A Winner in the Battle for the Living Room
By Andrés Cardenal – August 7, 2013 | Tickers: AAPL, GOOG, MSFT, NFLX | 2 Comments
Andrés is a member of The Motley Fool Blog Network — entries represent the personal opinion of the blogger and are not formally edited.
Industry giants like Apple (NASDAQ: AAPL), Google (NASDAQ: GOOG) and Microsoft (NASDAQ: MSFT) are stepping up their efforts to win the living room war, an area that could have huge financial and strategic implications over the years to come. It´s still too soon to tell who the winner will be, but one thing is looking quite clear, though: Netflix (NASDAQ: NFLX) seems to be in an outstandingly strong position to profit from the future of TV.
Microsoft is having a hard time lately: sales of Windows 8 have been a disappointment since tablets have continued displacing PCs over the last few quarters, and the company is having serious troubles in mobile with lackluster demand for its Surface tablets.

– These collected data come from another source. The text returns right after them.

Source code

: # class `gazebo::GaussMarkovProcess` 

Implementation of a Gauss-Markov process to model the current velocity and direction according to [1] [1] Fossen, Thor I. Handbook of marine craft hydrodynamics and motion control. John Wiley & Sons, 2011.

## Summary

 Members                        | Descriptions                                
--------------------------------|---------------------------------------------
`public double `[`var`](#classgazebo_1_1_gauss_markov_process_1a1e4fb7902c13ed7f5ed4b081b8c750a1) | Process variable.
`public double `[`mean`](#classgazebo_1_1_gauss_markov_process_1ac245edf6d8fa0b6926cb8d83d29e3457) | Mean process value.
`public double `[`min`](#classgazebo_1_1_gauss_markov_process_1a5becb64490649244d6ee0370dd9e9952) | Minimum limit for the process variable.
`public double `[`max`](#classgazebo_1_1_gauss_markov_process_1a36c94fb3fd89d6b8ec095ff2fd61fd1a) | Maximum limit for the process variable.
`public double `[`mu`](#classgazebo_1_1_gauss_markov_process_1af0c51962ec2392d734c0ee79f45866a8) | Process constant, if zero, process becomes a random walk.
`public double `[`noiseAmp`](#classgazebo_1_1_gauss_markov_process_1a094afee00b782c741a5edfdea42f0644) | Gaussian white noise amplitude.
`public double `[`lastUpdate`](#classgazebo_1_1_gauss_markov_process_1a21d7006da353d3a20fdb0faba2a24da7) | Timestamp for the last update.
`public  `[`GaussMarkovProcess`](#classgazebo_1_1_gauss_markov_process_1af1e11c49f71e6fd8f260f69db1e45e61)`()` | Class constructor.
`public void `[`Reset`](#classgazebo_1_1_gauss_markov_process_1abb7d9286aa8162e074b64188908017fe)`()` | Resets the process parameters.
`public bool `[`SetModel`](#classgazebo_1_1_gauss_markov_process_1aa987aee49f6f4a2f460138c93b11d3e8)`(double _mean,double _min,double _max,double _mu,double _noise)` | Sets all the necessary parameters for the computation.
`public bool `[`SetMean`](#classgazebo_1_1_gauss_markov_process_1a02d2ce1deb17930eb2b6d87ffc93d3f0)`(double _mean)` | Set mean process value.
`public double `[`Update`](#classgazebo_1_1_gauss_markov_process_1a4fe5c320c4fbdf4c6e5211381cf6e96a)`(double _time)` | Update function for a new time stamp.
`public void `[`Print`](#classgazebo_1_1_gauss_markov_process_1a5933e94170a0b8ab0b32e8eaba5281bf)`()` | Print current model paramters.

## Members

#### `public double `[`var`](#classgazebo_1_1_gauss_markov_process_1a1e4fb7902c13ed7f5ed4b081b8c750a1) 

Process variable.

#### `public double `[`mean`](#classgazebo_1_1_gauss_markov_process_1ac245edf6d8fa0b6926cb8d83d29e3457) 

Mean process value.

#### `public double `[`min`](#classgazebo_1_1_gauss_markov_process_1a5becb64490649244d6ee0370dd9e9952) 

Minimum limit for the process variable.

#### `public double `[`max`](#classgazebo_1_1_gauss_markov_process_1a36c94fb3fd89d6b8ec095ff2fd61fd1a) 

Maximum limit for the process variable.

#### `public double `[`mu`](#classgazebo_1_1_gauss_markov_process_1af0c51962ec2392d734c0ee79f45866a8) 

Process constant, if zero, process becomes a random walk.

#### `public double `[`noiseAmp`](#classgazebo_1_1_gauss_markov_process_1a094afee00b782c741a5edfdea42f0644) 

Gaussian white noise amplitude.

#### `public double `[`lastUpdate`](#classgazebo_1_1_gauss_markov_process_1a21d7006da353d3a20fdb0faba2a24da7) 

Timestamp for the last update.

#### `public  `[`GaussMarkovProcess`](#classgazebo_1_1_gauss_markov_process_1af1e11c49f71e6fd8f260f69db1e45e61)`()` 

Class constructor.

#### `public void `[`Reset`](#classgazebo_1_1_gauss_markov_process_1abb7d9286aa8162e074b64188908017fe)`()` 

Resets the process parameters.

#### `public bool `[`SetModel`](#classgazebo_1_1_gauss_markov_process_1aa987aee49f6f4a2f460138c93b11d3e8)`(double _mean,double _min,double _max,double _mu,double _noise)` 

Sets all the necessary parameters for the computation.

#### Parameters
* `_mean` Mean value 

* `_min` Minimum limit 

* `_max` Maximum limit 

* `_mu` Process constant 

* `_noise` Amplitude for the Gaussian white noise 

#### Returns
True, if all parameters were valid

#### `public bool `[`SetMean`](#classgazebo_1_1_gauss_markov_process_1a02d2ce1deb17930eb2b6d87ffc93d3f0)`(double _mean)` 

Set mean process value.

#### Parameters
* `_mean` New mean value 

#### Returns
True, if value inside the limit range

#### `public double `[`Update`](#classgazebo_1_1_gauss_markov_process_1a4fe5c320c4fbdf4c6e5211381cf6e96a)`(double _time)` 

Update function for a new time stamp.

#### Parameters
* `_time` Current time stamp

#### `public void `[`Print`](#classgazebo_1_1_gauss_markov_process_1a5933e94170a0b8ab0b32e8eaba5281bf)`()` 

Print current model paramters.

But the company has always remained strong in gaming with its Xbox console, and it’s trying to leverage that strength to expand into computing and TV with the new Xbox One. The new console is intended to be an all-in-one entertainment solution combining games, music and online video with the ability to jump from one to another as simply as changing a TV channel.
We still need to see how the Xbox One resonates among consumers, but Microsoft has a product that sets it apart from the set top boxes built by competitors like Apple and Google. If the company succeeds in its attempt to make the new console a Trojan horse to conquer the living room, this could be a real game-changer for Microsoft.
Apple knows it needs to do much better in TV if it wants to be at the same level it has achieved in smartphones and tablets, and the company is admittedly working on that area.
Tim Cook has said on several occasions that the company has “intense interest” in smart TVs, and a full-blown television set from Apple has been rumored for a long time. The company has only taken modest steps, like improving its $100 TV box so far, but according to reports from The Wall Street Journal, Apple is also collaborating with cable companies and TV networks for a new online TV service, which may even include a premium option allowing users to skip ads.
Apple is a famously secretive company, but one thing looks quite clear: the Cupertino giant is moving forward with its plans to revolutionize the TV.
Google TV has not achieved much success, but that doesn’t mean the search giant is giving up on the living room. On the contrary, the company has recently launched its new Chromecast: a 2 inch-long, $35 device that plugs directly into TV sets and streams video and other digital content from mobile devices.
Chromecast lacks the breadth of content provided by other dedicated streaming media players, but it’s inexpensive and easy to use, and it has received mostly positive critiques so far. Considering these advantages, and the fact that Google owns key strategic assets like Fiber and YouTube, the company has serious potential to become a relevant player in the smart TV competition.
Microsoft, Apple and Google have many things in common: one is that the three companies are trying to revolutionize the TV, and another is that the three of them have partnered with Netflix in that competition. This is quite telling about the strategic position the company has achieved; if you want to compete for the living room, you need to have Netflix on board.
With nearly 30 million members in the US and 8 million in international markets, the company has positioned itself as the industry leader, and that means that hardware manufacturers need to play nice with Netflix if they want to succeed. Both customers and industry players know that Netflix is the best way to quickly and effectively access huge amounts of content.
Original content is a big part of that strategy, and it goes well beyond short term profitability. Netflix will not make enough money with new subscribers to pay for “House of Cards” or “Arrested Development,” certainly not on a middle-term horizon, but the company is playing this game for the long-term.
For $7.99 a month members have access to a wide variety of titles, and there is a big chance that some of that content will be considered valuable enough to pay the modest membership fee. As the company continues building its library for the same price, the proposition gets even more attractive over time.
At this stage, and increasingly more over time, finding reasons to subscribe to Netflix is much easier than finding reasons for not doing so, and that’s a great thing for Netflix and its shareholders.
The war for the living room is on, and it will only get more intense over time. While major industry players fight each other to own the hardware and software in the new TV paradigm, Netflix is simply focused on providing plenty of high quality content at a compelling price. The way things are going, Netflix is securing its position in the future of TV.